Produce all the records again exactly as they stand.
▬▬▬▬▬▬▬▬▬▬
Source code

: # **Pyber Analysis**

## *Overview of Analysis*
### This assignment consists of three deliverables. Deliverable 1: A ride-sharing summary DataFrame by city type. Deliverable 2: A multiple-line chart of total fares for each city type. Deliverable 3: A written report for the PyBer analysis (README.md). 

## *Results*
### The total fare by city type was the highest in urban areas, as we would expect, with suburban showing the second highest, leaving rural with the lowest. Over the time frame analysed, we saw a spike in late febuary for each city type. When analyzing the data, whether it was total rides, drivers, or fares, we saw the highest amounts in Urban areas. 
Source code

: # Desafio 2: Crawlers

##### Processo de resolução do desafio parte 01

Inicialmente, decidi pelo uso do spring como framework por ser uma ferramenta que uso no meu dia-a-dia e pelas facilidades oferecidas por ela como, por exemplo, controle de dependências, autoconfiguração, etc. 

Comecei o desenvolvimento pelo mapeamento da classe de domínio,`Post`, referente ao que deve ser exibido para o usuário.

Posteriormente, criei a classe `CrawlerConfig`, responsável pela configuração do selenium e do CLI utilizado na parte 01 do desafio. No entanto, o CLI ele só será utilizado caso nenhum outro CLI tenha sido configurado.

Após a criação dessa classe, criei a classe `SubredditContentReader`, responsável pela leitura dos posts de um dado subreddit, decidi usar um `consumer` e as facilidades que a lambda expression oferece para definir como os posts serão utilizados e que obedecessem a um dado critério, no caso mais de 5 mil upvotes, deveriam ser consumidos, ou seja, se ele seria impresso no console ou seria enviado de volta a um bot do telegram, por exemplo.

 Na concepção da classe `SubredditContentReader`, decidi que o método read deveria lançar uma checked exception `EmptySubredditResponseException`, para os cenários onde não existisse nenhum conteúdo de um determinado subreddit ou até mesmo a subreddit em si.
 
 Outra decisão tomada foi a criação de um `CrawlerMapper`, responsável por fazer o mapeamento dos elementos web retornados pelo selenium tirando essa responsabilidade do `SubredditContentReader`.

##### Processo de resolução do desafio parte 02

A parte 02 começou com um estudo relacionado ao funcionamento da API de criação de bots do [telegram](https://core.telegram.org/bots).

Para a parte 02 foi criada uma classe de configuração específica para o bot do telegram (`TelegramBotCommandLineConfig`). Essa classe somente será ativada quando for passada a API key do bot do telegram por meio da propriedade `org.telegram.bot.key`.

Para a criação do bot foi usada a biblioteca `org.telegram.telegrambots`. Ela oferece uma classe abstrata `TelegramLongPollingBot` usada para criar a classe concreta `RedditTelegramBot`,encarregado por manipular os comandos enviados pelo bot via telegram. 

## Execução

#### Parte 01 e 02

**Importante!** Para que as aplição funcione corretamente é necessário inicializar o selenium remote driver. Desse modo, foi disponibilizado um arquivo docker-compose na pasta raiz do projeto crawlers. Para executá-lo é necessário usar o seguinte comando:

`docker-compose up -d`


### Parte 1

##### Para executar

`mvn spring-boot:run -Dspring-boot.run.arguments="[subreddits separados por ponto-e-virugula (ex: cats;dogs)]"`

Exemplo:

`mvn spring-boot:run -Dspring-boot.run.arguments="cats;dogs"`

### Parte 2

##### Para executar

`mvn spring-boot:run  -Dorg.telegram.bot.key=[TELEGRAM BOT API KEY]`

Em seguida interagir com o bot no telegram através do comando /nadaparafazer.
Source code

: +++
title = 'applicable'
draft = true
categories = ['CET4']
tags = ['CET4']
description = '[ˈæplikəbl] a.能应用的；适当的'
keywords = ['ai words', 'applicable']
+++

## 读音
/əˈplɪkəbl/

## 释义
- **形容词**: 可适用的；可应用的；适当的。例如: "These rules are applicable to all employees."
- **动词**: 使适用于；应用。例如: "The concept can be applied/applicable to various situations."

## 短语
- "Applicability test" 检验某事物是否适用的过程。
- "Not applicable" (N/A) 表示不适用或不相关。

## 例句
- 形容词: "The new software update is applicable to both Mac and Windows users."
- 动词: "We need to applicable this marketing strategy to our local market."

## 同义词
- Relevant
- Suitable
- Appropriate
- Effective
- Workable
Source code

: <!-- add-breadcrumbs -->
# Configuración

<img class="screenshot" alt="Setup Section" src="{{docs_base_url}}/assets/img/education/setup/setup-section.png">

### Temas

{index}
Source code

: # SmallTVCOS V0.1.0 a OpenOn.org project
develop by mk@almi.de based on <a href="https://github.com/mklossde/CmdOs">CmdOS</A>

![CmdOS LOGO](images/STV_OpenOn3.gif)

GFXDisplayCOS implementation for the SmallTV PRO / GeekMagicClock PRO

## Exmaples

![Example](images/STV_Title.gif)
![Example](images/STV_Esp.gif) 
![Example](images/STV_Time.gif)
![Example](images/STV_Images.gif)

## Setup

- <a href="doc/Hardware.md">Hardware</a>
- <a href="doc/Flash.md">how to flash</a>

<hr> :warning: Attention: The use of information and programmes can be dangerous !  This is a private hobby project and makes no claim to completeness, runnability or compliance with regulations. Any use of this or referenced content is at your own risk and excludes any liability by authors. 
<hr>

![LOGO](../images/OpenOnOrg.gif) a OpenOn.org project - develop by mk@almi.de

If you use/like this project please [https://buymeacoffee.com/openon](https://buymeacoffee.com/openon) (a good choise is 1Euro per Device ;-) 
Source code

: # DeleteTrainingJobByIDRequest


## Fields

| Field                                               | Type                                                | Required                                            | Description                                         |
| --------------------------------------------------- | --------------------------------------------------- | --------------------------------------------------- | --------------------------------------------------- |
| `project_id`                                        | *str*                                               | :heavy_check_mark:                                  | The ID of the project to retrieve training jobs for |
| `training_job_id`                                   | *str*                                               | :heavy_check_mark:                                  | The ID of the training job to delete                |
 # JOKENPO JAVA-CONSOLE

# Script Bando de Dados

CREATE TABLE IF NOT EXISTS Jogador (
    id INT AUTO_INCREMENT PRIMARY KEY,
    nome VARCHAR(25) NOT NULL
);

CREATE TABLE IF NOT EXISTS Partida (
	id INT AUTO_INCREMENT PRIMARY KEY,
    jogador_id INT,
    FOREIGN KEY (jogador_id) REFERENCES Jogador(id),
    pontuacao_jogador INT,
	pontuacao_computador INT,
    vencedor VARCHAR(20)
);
▬▬▬▬▬▬▬▬▬▬
Task output:
Source code

: # **Pyber Analysis**

## *Overview of Analysis*
### This assignment consists of three deliverables. Deliverable 1: A ride-sharing summary DataFrame by city type. Deliverable 2: A multiple-line chart of total fares for each city type. Deliverable 3: A written report for the PyBer analysis (README.md). 

## *Results*
### The total fare by city type was the highest in urban areas, as we would expect, with suburban showing the second highest, leaving rural with the lowest. Over the time frame analysed, we saw a spike in late febuary for each city type. When analyzing the data, whether it was total rides, drivers, or fares, we saw the highest amounts in Urban areas. 
Source code

: # Desafio 2: Crawlers

##### Processo de resolução do desafio parte 01

Inicialmente, decidi pelo uso do spring como framework por ser uma ferramenta que uso no meu dia-a-dia e pelas facilidades oferecidas por ela como, por exemplo, controle de dependências, autoconfiguração, etc. 

Comecei o desenvolvimento pelo mapeamento da classe de domínio,`Post`, referente ao que deve ser exibido para o usuário.

Posteriormente, criei a classe `CrawlerConfig`, responsável pela configuração do selenium e do CLI utilizado na parte 01 do desafio. No entanto, o CLI ele só será utilizado caso nenhum outro CLI tenha sido configurado.

Após a criação dessa classe, criei a classe `SubredditContentReader`, responsável pela leitura dos posts de um dado subreddit, decidi usar um `consumer` e as facilidades que a lambda expression oferece para definir como os posts serão utilizados e que obedecessem a um dado critério, no caso mais de 5 mil upvotes, deveriam ser consumidos, ou seja, se ele seria impresso no console ou seria enviado de volta a um bot do telegram, por exemplo.

 Na concepção da classe `SubredditContentReader`, decidi que o método read deveria lançar uma checked exception `EmptySubredditResponseException`, para os cenários onde não existisse nenhum conteúdo de um determinado subreddit ou até mesmo a subreddit em si.
 
 Outra decisão tomada foi a criação de um `CrawlerMapper`, responsável por fazer o mapeamento dos elementos web retornados pelo selenium tirando essa responsabilidade do `SubredditContentReader`.

##### Processo de resolução do desafio parte 02

A parte 02 começou com um estudo relacionado ao funcionamento da API de criação de bots do [telegram](https://core.telegram.org/bots).

Para a parte 02 foi criada uma classe de configuração específica para o bot do telegram (`TelegramBotCommandLineConfig`). Essa classe somente será ativada quando for passada a API key do bot do telegram por meio da propriedade `org.telegram.bot.key`.

Para a criação do bot foi usada a biblioteca `org.telegram.telegrambots`. Ela oferece uma classe abstrata `TelegramLongPollingBot` usada para criar a classe concreta `RedditTelegramBot`,encarregado por manipular os comandos enviados pelo bot via telegram. 

## Execução

#### Parte 01 e 02

**Importante!** Para que as aplição funcione corretamente é necessário inicializar o selenium remote driver. Desse modo, foi disponibilizado um arquivo docker-compose na pasta raiz do projeto crawlers. Para executá-lo é necessário usar o seguinte comando:

`docker-compose up -d`


### Parte 1

##### Para executar

`mvn spring-boot:run -Dspring-boot.run.arguments="[subreddits separados por ponto-e-virugula (ex: cats;dogs)]"`

Exemplo:

`mvn spring-boot:run -Dspring-boot.run.arguments="cats;dogs"`

### Parte 2

##### Para executar

`mvn spring-boot:run  -Dorg.telegram.bot.key=[TELEGRAM BOT API KEY]`

Em seguida interagir com o bot no telegram através do comando /nadaparafazer.
Source code

: +++
title = 'applicable'
draft = true
categories = ['CET4']
tags = ['CET4']
description = '[ˈæplikəbl] a.能应用的；适当的'
keywords = ['ai words', 'applicable']
+++

## 读音
/əˈplɪkəbl/

## 释义
- **形容词**: 可适用的；可应用的；适当的。例如: "These rules are applicable to all employees."
- **动词**: 使适用于；应用。例如: "The concept can be applied/applicable to various situations."

## 短语
- "Applicability test" 检验某事物是否适用的过程。
- "Not applicable" (N/A) 表示不适用或不相关。

## 例句
- 形容词: "The new software update is applicable to both Mac and Windows users."
- 动词: "We need to applicable this marketing strategy to our local market."

## 同义词
- Relevant
- Suitable
- Appropriate
- Effective
- Workable
Source code

: <!-- add-breadcrumbs -->
# Configuración

<img class="screenshot" alt="Setup Section" src="{{docs_base_url}}/assets/img/education/setup/setup-section.png">

### Temas

{index}
Source code

: # SmallTVCOS V0.1.0 a OpenOn.org project
develop by mk@almi.de based on <a href="https://github.com/mklossde/CmdOs">CmdOS</A>

![CmdOS LOGO](images/STV_OpenOn3.gif)

GFXDisplayCOS implementation for the SmallTV PRO / GeekMagicClock PRO

## Exmaples

![Example](images/STV_Title.gif)
![Example](images/STV_Esp.gif) 
![Example](images/STV_Time.gif)
![Example](images/STV_Images.gif)

## Setup

- <a href="doc/Hardware.md">Hardware</a>
- <a href="doc/Flash.md">how to flash</a>

<hr> :warning: Attention: The use of information and programmes can be dangerous !  This is a private hobby project and makes no claim to completeness, runnability or compliance with regulations. Any use of this or referenced content is at your own risk and excludes any liability by authors. 
<hr>

![LOGO](../images/OpenOnOrg.gif) a OpenOn.org project - develop by mk@almi.de

If you use/like this project please [https://buymeacoffee.com/openon](https://buymeacoffee.com/openon) (a good choise is 1Euro per Device ;-) 
Source code

: # DeleteTrainingJobByIDRequest


## Fields

| Field                                               | Type                                                | Required                                            | Description                                         |
| --------------------------------------------------- | --------------------------------------------------- | --------------------------------------------------- | --------------------------------------------------- |
| `project_id`                                        | *str*                                               | :heavy_check_mark:                                  | The ID of the project to retrieve training jobs for |
| `training_job_id`                                   | *str*                                               | :heavy_check_mark:                                  | The ID of the training job to delete                |
 # JOKENPO JAVA-CONSOLE

# Script Bando de Dados

CREATE TABLE IF NOT EXISTS Jogador (
    id INT AUTO_INCREMENT PRIMARY KEY,
    nome VARCHAR(25) NOT NULL
);

CREATE TABLE IF NOT EXISTS Partida (
	id INT AUTO_INCREMENT PRIMARY KEY,
    jogador_id INT,
    FOREIGN KEY (jogador_id) REFERENCES Jogador(id),
    pontuacao_jogador INT,
	pontuacao_computador INT,
    vencedor VARCHAR(20)
);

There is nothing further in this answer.